An employer’s letter to recent grads
While I’ve posted job search articles on this blog, I haven’t posted any from an employer’s perspective, and who better to tell you how to get hired than the people who are actually hiring?
This AOL Jobs article contains a letter written by Todd Defren, CEO at SHIFT Communications, to recent graduates on how to properly conduct a job search:
Employer’s Tough-Love Letter To New College Grads (jobs.aol.com)
Defren’s letter contains great points, and I think recent graduates could really benefit from his instructions. Having said that, though, I disagree with his advice that after you’re hired, you should stay put at your company for at least three to five years.
In this quote, Defren discusses the senior staff members of his company:
I am sure there were many days in the course of their careers when they felt underpaid or under-appreciated. But sooner or later, those situations were rectified; adjustments were made; it is a process — one that required loyalty to something bigger than their bank account.
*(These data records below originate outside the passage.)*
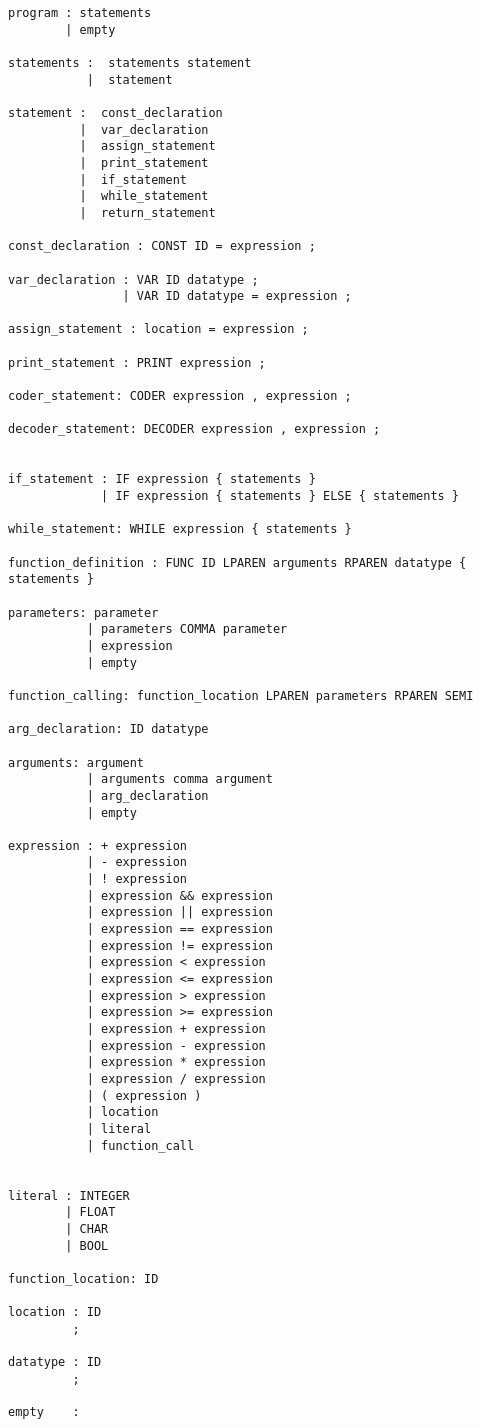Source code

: \begin{lstlisting}[style=pythonStyle]
program : statements
        | empty

statements :  statements statement
           |  statement

statement :  const_declaration
          |  var_declaration
          |  assign_statement
          |  print_statement
          |  if_statement
          |  while_statement
          |  return_statement

const_declaration : CONST ID = expression ;

var_declaration : VAR ID datatype ;
                | VAR ID datatype = expression ;

assign_statement : location = expression ;

print_statement : PRINT expression ;

coder_statement: CODER expression , expression ;

decoder_statement: DECODER expression , expression ;


if_statement : IF expression { statements }
             | IF expression { statements } ELSE { statements }
             
while_statement: WHILE expression { statements }

function_definition : FUNC ID LPAREN arguments RPAREN datatype { statements }

parameters: parameter
           | parameters COMMA parameter
           | expression
           | empty

function_calling: function_location LPAREN parameters RPAREN SEMI

arg_declaration: ID datatype

arguments: argument
           | arguments comma argument
           | arg_declaration
           | empty

expression : + expression
           | - expression
           | ! expression
           | expression && expression
           | expression || expression
           | expression == expression
           | expression != expression
           | expression < expression
           | expression <= expression
           | expression > expression
           | expression >= expression
           | expression + expression
           | expression - expression
           | expression * expression           
           | expression / expression
           | ( expression )
           | location
           | literal
           | function_call
               

literal : INTEGER     
        | FLOAT       
        | CHAR     
        | BOOL 

function_location: ID

location : ID
         ;

datatype : ID
         ;

empty    :
\end{lstlisting}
It would be nice to believe that being loyal to a company will end up serving you well; in a perfect world, it would.
But the world isn’t perfect, and loyalty in the workplace isn’t always rewarded — not when there are employers who are incompetent or are motivated by personal agendas rather than what’s best for their companies.
It seems naïve to believe that if your job has been going badly, you should just stay put there, and your problems will eventually work themselves out.
I’m not saying you should quit your job at the first hint of dissatisfaction. Wherever you work, you’ll always have bad days. But when those bad days become bad months or bad years, I’d at least consider finding another job.
Because loyalty doesn’t guarantee success.